She reinforced her image as a fighter who can take a punch—and can give some, too.
In her ads, she sharpened her allegation that he wasn't up to the challenge of battling many foreign policy crises, including against Al-Qaida, complete with a photo of Osama bin Laden.
On election eve, she contended that if he outspent her 3-1 and still couldn't convince Pennsylvania voters to back him, he'd be a risky nominee for the Democrats in the fall race against John McCain.
With her third big-state victory in a row, Clinton in essence is goading Obama into stepping up his own negative attacks against her, to see if he has the ability to seal the deal with Democrats or if many key voting blocs will remain aloof—and receptive to her, in the end.
Her negative ads come at a cost, of course. They raise not only her already-high negatives but this time, they also raised the ire of one of her prominent media backers, the New York Times.
The Times condemned the Pennsylvania primary as "even meaner, more vacuous, more desperate and more filled with pandering" than the contests that preceded it. And it held her largely responsible for that and said it is past time for her "to acknowledge that the negativity, for which she is mostly responsible, does nothing but harm to her, her opponent, her party and the 2008 election."

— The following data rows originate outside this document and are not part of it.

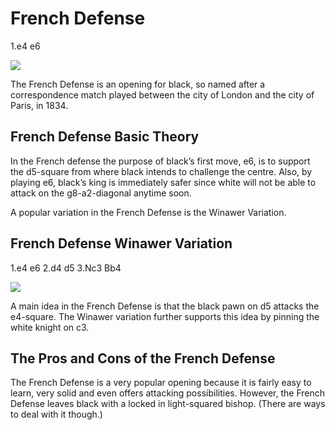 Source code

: ---
---

# French Defense

1.e4 e6

![](https://chessfox.com/wp-content/uploads/2020/03/French-Defence.png)

The French Defense is an opening for black, so named after a correspondence match played between the city of London and the city of Paris, in 1834.

## French Defense Basic Theory

In the French defense the purpose of black’s first move, e6, is to support the d5-square from where black intends to challenge the centre. Also, by playing e6, black’s king is immediately safer since white will not be able to attack on the g8-a2-diagonal anytime soon.

A popular variation in the French Defense is the Winawer Variation.

## French Defense Winawer Variation

1.e4 e6 2.d4 d5 3.Nc3 Bb4

![](https://chessfox.com/wp-content/uploads/2020/03/French-Defence-Winawer-Variation.png)

A main idea in the French Defense is that the black pawn on d5 attacks the e4-square. The Winawer variation further supports this idea by pinning the white knight on c3.

## The Pros and Cons of the French Defense

The French Defense is a very popular opening because it is fairly easy to learn, very solid and even offers attacking possibilities. However, the French Defense leaves black with a locked in light-squared bishop. (There are ways to deal with it though.)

The editorial said Clinton's negative attacks "ended up squandering a good part of what was once a 20-point lead."
She talked around questions about that in a network interview Wednesday morning, saying she was happy with her campaign and the primary result—and on to North Carolina and Indiana.
Obama can opt to run out the clock, hanging onto his lead in elected delegates and popular vote with the expectation that the estimated 350 undecided super-delegates will continue to drift toward him.

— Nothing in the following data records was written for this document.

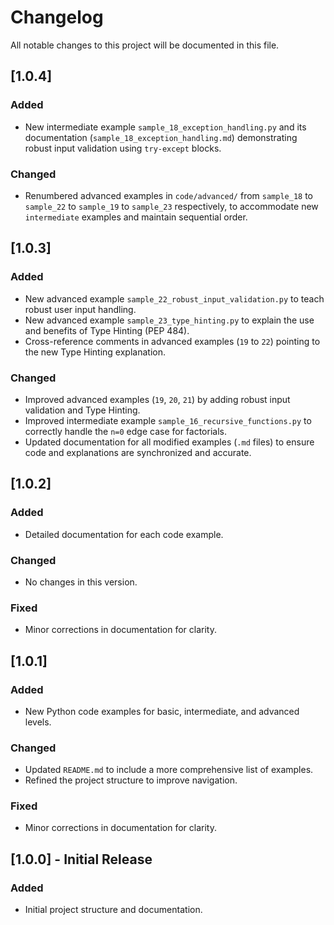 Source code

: # Changelog

All notable changes to this project will be documented in this file.

## [1.0.4]

### Added

- New intermediate example `sample_18_exception_handling.py` and its documentation (`sample_18_exception_handling.md`) demonstrating robust input validation using `try-except` blocks.

### Changed

- Renumbered advanced examples in `code/advanced/` from `sample_18` to `sample_22` to `sample_19` to `sample_23` respectively, to accommodate new `intermediate` examples and maintain sequential order.

## [1.0.3]

### Added

- New advanced example `sample_22_robust_input_validation.py` to teach robust user input handling.
- New advanced example `sample_23_type_hinting.py` to explain the use and benefits of Type Hinting (PEP 484).
- Cross-reference comments in advanced examples (`19` to `22`) pointing to the new Type Hinting explanation.

### Changed

- Improved advanced examples (`19`, `20`, `21`) by adding robust input validation and Type Hinting.
- Improved intermediate example `sample_16_recursive_functions.py` to correctly handle the `n=0` edge case for factorials.
- Updated documentation for all modified examples (`.md` files) to ensure code and explanations are synchronized and accurate.

## [1.0.2]

### Added

- Detailed documentation for each code example.

### Changed

- No changes in this version.

### Fixed

- Minor corrections in documentation for clarity.

## [1.0.1]

### Added

- New Python code examples for basic, intermediate, and advanced levels.

### Changed

- Updated `README.md` to include a more comprehensive list of examples.
- Refined the project structure to improve navigation.

### Fixed

- Minor corrections in documentation for clarity.

## [1.0.0] - Initial Release

### Added

- Initial project structure and documentation.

Or he can take up Clinton's challenge and throw the kitchen sink at her. And do it in less elevated tones than he has used in the past, even on election night when he criticized her without naming her as a candidate who was captive of special interests.
Negative ads carry their own risks for Obama. For starters, they might benefit Clinton rather than hurt her. She is a known commodity—warts and all—with backers who are vociferous in defending her from attacks. They might rally around in even larger numbers.

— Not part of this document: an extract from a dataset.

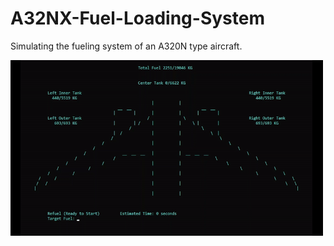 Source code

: # A32NX-Fuel-Loading-System
Simulating the fueling system of an A320N type aircraft.

<img src="https://github.com/S1ynced/A320_Fuel_Loading_Simulation/blob/master/simulation.gif" alt="A320 Fuel Simulation gif" title="A320 Fueling Simulation" width="500"/>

The larger problem for Obama is that voters are just now getting to know him. Negative attacks get him further from his core message, to go beyond politics as usual, "to shed our cynicism, to be willing to believe in what's possible again."
He already was thrown off course in the weeks leading up to the vote by controversies about his former pastor, the Reverend Jeremiah Wright, and by remarks in San Francisco that voters in the economically distressed areas of Pennsylvania are "bitter" and "clinging" to religion and guns. This drowned out his statewide bus tour to meet-and-greet these voters with a key supporter, Senator Bob Casey.
Casey is a prominent anti-abortion Catholic. Catholic voters were 37 percent of the total in Tuesday's primary and exit polls showed they voted 69-31 percent for Clinton.
Clinton led strongly with women, 57-43, and eked out 13 percent of the votes of black women to Obama's 87 percent. Black men went for Obama by a 93-7 margin.
White men backed her by a 56-44 margin. But Obama improved his standing with white men compared to Ohio, where he got 39 percent of white men compared to her 58 percent.
Seven percent of the primary voters were Jews and, despite some allegations of a "Jewish problem" for Obama, he took 43 percent to her 57 percent, nowhere near the blowout for her as with Catholic voters.
Obama also improved his margins with over-65 voters. She still held a commanding lead, 63-37, but in Ohio that bloc had sided with Clinton by a 72-26 vote.
That makes it unclear whether voters agree with Clinton's core assertion that Obama would be a weak general election candidate. It also muddies the assessment as to whether he has a "Wright problem" that will resonate in the fall.
And it puts super-delegates even more on the spot: as Clinton pleads with them to stay neutral so she can continue to show her stuff in the remaining primaries, making the case that she's more electable than Obama against McCain.